Actionable Takeaways for Your Workflow
If you’re drowning in micro-tasks and “quick asks,” consider adopting this proactive approach. Here’s how to get started:
- Identify Your “Quick Ask” Patterns: Keep a journal for a week. Every time someone asks you for a piece of information that takes 5-15 minutes to retrieve, jot it down. You’ll quickly see patterns emerge.
- Centralize Your Data: You can’t automate chaos. Get your frequently requested information into a consistent, accessible format (Google Sheets, Notion, a simple database).
- Define the Output: What format does the answer need to be in? A summary? A list? A specific metric? This helps in crafting your AI prompts or automation steps.
- Pick Your Tools:
- Automation: Zapier, Make.com, Pipedream, n8n.
- AI: OpenAI API (GPT-3.5/GPT-4), Anthropic Claude, Google Gemini.
- Display: Google Docs, Notion, Confluence, internal wiki, simple dashboard (Looker Studio, Power BI).
- Start Small, Iterate: Don’t try to automate everything at once.

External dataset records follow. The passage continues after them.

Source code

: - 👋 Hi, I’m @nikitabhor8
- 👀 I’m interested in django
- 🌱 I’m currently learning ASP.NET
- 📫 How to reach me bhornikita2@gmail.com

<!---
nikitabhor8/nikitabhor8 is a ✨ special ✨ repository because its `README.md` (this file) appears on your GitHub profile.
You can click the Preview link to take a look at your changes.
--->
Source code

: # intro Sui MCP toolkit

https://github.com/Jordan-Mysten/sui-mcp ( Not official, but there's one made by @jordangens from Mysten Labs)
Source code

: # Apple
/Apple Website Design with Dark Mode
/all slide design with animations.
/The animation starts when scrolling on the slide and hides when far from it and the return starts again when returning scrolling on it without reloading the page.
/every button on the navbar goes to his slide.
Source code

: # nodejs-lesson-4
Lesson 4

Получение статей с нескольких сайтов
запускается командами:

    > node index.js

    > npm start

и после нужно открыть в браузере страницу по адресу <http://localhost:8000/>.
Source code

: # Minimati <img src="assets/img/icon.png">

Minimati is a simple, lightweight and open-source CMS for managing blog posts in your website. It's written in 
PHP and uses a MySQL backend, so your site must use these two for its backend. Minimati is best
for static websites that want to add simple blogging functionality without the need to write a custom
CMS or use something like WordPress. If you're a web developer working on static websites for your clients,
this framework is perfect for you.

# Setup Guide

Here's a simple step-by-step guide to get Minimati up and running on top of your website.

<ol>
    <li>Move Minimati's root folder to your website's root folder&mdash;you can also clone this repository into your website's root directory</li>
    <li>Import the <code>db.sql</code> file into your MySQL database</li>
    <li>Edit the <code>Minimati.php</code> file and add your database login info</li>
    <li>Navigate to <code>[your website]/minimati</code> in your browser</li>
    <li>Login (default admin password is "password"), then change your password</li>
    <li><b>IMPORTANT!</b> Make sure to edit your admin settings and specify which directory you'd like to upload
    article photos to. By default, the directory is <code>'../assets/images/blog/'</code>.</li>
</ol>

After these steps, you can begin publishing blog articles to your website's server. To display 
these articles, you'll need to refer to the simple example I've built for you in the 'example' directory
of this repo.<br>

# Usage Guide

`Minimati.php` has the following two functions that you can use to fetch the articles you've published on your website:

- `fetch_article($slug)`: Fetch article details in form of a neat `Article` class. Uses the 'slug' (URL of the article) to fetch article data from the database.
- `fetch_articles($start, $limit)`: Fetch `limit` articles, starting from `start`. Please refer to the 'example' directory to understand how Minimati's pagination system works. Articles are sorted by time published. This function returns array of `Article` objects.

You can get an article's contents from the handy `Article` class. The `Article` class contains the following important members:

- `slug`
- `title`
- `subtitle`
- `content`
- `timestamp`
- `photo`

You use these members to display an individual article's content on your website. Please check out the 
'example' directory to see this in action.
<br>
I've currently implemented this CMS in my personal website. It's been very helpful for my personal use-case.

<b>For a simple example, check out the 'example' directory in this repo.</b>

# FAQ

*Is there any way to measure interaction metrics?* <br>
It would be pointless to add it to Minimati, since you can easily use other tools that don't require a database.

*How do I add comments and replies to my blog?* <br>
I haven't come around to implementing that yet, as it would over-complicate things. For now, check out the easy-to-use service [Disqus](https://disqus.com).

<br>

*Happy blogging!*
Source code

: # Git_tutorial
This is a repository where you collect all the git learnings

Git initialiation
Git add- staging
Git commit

Pick one recurring “quick ask” that’s particularly annoying and build a simple solution for that. Once it’s working, expand.
- Communicate the Change: Let your team know about the new system. “Hey, instead of asking me for weekly stats, you can now find them updated automatically here [link] every Friday morning.”
This isn’t about becoming a robot or avoiding your colleagues. It’s about respecting your time and their time by making information flow more efficiently. It’s about using AI not for grand, futuristic visions, but for the mundane, repetitive tasks that drain our energy every single day. Give it a shot, and let me know how it goes!